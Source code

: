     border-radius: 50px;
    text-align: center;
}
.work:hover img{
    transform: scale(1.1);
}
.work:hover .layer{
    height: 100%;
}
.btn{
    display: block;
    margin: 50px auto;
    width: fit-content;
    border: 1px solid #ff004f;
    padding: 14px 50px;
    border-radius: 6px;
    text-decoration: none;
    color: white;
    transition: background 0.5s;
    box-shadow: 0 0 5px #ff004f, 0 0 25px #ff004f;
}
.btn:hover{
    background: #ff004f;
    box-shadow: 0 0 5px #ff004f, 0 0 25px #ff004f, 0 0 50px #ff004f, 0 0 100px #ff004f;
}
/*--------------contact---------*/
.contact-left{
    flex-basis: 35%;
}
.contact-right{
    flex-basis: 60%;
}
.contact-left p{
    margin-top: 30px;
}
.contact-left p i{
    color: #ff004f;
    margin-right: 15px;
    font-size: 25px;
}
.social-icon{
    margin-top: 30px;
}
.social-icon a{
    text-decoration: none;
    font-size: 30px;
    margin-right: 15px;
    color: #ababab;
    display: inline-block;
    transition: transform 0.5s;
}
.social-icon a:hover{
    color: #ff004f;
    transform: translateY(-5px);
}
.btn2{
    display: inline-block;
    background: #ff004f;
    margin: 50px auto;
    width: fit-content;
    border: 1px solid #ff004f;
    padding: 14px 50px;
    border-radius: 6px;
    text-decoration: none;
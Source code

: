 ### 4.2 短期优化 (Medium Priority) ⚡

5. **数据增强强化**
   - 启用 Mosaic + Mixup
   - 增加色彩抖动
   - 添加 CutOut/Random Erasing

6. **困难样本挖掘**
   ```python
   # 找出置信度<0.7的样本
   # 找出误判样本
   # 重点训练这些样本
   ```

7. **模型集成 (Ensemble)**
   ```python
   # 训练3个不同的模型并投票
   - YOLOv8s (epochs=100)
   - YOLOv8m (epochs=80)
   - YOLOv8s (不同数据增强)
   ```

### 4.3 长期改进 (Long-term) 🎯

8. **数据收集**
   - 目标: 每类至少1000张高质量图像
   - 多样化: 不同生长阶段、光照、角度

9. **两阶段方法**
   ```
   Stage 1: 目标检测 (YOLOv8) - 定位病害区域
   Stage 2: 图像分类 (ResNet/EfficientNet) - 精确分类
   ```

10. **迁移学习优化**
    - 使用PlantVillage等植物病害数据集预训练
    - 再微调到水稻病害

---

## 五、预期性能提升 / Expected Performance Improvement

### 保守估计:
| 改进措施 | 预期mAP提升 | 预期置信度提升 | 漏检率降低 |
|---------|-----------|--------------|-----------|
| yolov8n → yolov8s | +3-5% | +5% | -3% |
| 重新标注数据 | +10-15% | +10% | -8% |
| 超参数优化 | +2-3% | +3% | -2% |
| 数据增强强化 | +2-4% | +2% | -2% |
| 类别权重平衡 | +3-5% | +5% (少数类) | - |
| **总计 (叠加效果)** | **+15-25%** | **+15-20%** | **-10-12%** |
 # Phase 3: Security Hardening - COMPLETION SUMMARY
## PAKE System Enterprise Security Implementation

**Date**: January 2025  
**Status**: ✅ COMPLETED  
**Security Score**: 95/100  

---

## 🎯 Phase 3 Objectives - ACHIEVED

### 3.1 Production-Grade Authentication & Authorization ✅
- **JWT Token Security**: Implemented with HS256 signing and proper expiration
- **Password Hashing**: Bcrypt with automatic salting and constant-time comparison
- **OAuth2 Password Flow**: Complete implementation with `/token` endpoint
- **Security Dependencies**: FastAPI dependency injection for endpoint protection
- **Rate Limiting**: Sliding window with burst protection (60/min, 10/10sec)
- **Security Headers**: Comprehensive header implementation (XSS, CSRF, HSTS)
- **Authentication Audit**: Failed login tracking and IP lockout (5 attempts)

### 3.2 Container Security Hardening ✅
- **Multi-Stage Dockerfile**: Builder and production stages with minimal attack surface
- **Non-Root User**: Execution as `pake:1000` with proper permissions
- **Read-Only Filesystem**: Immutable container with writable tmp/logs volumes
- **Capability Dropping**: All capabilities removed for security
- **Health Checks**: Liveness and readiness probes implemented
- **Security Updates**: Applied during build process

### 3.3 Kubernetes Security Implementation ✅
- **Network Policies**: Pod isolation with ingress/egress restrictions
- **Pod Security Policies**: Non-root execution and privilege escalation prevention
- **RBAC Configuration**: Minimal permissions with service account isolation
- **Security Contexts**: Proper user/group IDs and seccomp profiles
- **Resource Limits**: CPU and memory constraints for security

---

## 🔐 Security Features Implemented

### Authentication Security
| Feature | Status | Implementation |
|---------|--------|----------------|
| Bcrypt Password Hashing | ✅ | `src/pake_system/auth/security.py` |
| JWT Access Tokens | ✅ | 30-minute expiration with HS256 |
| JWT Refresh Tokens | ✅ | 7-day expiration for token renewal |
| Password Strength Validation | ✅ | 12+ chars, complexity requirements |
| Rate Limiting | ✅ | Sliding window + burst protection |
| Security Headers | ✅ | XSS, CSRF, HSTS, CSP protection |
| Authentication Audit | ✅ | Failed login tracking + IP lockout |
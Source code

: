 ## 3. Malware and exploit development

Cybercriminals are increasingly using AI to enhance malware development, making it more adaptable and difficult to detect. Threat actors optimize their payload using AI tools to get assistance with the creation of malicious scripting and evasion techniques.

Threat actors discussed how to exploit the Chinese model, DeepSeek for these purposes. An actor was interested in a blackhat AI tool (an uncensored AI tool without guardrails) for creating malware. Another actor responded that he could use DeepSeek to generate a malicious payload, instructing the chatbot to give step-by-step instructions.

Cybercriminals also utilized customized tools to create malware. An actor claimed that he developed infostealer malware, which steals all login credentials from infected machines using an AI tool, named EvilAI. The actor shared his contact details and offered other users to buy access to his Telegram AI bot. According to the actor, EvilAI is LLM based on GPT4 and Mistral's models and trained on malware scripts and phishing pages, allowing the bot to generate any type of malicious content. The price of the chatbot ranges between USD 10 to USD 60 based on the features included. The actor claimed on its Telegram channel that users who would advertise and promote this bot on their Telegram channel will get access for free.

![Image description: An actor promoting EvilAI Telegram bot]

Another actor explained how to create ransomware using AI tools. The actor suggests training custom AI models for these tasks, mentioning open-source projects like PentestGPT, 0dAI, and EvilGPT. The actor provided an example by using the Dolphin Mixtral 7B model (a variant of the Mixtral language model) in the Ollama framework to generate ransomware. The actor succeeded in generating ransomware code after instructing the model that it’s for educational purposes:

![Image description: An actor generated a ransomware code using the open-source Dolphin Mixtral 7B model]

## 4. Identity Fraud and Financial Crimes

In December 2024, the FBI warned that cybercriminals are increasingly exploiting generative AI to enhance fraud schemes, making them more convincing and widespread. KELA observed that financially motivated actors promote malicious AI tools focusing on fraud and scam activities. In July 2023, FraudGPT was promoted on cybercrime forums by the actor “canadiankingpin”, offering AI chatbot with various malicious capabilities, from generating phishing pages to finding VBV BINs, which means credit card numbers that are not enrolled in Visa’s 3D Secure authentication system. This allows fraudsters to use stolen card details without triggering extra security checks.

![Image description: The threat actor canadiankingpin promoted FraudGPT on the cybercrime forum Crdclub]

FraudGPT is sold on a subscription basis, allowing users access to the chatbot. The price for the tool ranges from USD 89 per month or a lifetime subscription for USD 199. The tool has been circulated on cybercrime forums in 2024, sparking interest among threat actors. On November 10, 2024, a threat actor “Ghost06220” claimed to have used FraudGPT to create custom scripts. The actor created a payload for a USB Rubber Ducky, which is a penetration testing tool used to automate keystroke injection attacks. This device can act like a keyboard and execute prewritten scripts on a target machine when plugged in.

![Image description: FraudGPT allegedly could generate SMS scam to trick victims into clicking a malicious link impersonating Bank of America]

++++++++

EXERCISE AIM - Go through the listing above and copy each line where the string "isolation" appears.

ANSWER SPACE -
- **Network Policies**: Pod isolation with ingress/egress restrictions
- **RBAC Configuration**: Minimal permissions with service account isolation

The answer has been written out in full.